### Task prompt
Please filter the entries and return only the lines that include "keygen".

*** Begin section ***

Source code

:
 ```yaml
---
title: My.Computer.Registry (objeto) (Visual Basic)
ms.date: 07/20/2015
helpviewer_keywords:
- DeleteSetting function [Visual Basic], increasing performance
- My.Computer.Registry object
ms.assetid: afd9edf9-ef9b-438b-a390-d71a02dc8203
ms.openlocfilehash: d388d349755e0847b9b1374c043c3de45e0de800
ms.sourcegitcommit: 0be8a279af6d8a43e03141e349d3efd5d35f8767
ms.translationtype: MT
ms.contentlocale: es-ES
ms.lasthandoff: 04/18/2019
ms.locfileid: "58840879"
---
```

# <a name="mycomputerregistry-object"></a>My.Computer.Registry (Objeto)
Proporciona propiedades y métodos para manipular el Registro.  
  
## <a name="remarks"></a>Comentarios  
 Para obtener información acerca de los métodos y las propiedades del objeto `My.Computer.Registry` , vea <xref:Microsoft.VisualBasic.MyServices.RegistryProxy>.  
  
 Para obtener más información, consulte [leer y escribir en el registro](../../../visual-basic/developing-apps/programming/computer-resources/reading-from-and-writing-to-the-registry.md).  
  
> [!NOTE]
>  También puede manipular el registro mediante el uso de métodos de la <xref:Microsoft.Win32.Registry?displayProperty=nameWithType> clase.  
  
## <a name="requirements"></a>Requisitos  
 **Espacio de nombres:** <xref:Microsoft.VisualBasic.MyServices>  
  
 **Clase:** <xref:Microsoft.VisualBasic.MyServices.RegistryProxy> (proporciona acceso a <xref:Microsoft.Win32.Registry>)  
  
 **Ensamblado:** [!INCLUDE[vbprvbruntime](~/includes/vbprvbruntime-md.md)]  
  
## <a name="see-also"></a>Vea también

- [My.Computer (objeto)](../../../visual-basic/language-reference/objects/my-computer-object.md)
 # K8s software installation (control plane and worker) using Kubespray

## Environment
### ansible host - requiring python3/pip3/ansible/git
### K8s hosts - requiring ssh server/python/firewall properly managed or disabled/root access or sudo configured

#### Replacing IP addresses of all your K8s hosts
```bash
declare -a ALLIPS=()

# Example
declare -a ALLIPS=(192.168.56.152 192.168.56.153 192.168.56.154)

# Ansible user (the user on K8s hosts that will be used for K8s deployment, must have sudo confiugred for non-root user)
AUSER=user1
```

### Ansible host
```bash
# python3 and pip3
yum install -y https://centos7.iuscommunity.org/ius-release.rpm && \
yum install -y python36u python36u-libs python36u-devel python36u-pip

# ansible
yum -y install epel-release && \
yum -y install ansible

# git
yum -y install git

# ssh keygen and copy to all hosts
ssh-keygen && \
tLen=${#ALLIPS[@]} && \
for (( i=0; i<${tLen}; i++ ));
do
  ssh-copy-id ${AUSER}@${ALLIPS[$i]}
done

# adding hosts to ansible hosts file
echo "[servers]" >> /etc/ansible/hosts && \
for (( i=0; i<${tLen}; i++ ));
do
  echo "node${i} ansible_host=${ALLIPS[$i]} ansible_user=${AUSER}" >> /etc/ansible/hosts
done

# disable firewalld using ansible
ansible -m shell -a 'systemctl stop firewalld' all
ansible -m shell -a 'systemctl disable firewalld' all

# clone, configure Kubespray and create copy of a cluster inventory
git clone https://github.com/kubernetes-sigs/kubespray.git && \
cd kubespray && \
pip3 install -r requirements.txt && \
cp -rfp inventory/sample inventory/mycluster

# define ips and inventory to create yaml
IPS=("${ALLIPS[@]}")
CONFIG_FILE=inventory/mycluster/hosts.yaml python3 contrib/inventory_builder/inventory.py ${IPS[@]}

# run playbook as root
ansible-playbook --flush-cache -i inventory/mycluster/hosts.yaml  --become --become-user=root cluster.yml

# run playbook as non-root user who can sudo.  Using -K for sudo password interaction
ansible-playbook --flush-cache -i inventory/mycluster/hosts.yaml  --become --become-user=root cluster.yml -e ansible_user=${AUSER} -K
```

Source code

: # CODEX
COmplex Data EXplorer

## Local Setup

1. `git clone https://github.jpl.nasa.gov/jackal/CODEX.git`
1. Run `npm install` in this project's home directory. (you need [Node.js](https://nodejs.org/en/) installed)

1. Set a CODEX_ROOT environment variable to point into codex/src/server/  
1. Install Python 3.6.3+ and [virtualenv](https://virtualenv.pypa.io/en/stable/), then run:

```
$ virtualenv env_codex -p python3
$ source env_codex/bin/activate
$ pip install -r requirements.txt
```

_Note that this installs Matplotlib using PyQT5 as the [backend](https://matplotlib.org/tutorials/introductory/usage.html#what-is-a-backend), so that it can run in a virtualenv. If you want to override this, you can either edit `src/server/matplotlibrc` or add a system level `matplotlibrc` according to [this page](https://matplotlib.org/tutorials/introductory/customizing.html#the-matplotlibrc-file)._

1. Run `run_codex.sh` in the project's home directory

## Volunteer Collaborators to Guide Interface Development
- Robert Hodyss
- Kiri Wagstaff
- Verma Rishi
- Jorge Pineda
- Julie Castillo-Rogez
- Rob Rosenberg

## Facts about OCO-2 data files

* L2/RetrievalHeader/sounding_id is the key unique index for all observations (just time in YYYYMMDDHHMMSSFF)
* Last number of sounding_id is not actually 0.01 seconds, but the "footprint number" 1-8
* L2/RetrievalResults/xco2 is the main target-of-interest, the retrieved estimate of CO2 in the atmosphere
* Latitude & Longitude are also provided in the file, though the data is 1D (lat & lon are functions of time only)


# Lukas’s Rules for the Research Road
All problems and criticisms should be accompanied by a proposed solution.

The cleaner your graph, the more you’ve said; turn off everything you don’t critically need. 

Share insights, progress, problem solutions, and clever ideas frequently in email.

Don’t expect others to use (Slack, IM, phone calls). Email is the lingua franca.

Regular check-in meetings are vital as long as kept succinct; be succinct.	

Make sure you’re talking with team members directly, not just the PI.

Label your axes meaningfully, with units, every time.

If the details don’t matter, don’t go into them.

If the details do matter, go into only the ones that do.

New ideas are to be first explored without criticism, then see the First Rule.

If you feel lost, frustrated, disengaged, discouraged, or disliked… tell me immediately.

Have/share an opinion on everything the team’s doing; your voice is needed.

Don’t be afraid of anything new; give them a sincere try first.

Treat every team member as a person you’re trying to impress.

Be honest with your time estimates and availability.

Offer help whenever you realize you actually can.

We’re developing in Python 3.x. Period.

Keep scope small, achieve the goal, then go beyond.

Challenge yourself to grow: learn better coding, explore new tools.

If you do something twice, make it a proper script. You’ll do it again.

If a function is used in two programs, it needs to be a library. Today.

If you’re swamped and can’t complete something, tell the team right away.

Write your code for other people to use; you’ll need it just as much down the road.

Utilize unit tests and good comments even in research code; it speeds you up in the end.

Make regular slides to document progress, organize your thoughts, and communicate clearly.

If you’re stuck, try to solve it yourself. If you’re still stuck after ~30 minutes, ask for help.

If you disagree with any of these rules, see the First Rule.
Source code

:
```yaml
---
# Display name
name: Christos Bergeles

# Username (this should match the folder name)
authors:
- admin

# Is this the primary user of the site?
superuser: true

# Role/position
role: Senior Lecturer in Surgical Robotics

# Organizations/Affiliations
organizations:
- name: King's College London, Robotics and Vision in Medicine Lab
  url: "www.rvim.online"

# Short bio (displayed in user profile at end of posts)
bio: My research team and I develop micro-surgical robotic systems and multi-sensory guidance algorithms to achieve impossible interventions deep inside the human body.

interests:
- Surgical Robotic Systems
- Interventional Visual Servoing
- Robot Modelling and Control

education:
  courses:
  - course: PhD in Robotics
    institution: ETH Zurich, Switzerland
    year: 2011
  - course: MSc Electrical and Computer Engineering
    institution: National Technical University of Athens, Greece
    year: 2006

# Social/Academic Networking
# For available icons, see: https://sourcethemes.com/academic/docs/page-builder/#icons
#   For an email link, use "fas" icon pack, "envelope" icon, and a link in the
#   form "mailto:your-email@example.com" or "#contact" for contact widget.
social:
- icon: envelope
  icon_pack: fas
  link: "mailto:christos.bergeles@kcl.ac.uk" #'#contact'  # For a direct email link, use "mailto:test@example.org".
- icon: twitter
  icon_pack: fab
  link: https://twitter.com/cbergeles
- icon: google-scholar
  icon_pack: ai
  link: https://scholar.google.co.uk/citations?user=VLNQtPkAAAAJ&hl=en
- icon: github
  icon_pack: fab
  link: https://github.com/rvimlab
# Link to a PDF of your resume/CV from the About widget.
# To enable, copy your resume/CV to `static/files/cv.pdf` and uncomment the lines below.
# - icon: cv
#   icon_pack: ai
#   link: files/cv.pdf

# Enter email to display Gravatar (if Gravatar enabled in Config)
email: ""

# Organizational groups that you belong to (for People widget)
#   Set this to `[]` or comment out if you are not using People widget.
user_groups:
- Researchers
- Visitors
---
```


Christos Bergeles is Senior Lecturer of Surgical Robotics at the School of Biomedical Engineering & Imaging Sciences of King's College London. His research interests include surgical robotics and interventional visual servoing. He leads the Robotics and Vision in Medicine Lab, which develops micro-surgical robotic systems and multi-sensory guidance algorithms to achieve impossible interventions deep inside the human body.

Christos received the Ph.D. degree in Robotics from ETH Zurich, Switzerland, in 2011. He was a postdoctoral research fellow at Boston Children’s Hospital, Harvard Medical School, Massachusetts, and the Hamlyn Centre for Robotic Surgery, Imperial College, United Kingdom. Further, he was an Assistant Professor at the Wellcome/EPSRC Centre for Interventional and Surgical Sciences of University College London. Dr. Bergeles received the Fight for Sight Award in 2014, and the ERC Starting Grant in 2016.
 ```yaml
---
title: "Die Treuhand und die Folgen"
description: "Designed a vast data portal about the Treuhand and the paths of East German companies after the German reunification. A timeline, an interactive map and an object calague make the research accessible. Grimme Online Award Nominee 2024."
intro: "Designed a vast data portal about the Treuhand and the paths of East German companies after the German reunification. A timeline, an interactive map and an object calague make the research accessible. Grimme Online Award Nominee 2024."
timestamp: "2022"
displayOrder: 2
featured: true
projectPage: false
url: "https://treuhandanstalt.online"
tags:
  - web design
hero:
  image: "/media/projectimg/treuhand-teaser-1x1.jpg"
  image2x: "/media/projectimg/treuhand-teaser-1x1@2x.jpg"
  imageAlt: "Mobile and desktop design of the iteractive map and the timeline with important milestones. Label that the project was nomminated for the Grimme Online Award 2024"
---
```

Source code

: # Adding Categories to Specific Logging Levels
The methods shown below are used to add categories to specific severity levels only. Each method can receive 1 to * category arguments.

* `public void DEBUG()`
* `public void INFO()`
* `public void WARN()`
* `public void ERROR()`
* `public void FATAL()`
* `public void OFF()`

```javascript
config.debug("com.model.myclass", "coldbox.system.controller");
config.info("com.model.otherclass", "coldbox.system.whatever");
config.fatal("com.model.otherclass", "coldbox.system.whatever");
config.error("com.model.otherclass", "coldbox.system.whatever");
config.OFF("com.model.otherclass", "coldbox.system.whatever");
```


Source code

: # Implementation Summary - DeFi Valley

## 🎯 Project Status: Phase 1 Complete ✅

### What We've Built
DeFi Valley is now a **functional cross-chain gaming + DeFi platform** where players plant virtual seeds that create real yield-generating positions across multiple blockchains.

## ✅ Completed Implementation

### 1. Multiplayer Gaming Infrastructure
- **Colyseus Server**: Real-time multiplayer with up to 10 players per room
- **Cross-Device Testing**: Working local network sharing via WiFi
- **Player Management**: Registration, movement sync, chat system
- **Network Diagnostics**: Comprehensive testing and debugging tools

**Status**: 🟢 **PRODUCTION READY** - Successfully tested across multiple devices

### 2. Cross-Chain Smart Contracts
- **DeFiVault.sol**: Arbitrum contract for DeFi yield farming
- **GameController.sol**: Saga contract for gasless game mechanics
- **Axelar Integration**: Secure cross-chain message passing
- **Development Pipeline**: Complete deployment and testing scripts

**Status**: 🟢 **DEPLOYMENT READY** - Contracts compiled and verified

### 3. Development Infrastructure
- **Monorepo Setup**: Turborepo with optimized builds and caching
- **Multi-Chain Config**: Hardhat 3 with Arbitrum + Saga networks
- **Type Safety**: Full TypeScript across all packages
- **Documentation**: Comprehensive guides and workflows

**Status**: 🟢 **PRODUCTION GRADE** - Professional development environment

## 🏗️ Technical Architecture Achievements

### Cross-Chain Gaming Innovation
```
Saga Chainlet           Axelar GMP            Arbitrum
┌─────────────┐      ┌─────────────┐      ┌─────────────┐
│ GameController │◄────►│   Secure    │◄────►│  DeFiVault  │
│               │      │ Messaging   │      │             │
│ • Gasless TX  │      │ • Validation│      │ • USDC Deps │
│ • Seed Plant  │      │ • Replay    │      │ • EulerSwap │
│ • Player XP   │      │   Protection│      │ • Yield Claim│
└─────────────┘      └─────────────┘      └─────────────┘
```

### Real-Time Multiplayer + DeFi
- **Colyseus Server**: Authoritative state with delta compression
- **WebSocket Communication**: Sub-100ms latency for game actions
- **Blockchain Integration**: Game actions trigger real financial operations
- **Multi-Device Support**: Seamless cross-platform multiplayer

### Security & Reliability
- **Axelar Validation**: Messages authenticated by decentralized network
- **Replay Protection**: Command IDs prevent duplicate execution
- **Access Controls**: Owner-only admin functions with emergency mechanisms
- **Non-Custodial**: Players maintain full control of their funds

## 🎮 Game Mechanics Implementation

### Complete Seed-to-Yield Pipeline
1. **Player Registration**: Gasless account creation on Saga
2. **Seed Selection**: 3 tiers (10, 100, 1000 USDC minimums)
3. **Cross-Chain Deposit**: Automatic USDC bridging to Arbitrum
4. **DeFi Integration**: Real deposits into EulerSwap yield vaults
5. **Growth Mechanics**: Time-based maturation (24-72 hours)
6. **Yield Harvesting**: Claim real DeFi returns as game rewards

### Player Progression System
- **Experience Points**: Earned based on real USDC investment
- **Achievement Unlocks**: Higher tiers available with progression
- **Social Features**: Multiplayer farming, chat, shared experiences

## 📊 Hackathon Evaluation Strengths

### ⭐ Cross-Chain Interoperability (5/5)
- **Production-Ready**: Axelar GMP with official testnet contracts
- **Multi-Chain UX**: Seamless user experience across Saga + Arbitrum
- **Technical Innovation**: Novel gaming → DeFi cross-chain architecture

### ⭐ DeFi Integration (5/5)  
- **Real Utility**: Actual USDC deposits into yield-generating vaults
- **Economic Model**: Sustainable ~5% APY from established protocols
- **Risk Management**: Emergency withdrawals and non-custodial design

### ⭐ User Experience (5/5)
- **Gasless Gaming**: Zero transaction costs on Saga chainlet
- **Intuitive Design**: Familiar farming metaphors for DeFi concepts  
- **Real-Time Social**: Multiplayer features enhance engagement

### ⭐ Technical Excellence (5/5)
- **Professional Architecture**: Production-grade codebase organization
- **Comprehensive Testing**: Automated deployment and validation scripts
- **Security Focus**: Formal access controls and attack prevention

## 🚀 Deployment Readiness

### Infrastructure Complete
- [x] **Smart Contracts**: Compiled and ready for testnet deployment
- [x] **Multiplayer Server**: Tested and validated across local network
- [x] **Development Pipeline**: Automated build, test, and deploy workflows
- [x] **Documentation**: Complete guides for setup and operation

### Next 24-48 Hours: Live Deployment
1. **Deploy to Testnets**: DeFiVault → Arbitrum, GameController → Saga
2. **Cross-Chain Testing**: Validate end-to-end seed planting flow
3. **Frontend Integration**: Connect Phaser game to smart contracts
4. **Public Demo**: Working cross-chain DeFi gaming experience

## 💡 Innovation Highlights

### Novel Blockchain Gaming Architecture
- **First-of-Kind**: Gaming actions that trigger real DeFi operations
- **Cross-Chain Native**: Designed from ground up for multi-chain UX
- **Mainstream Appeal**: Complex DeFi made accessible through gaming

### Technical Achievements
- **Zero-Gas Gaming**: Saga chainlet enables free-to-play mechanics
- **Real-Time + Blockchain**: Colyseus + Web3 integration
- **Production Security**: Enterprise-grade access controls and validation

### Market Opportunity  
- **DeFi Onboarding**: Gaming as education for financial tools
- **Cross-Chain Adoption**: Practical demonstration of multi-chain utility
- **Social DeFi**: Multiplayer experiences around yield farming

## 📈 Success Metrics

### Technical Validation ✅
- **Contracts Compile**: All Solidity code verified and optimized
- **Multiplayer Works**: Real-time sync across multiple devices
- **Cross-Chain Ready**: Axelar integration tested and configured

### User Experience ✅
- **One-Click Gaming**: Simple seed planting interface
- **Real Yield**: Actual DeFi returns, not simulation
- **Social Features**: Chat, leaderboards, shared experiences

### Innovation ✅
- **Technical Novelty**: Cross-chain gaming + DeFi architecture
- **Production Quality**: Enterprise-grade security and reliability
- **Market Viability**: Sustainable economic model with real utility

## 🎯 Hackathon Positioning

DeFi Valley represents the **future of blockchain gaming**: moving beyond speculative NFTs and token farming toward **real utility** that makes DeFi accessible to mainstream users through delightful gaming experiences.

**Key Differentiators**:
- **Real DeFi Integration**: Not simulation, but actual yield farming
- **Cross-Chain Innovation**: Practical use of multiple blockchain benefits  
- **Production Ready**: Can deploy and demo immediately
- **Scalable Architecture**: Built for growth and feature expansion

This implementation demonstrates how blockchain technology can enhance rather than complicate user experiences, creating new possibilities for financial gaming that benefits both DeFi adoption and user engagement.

*** End section ***

### Response area
# ssh keygen and copy to all hosts
ssh-keygen && \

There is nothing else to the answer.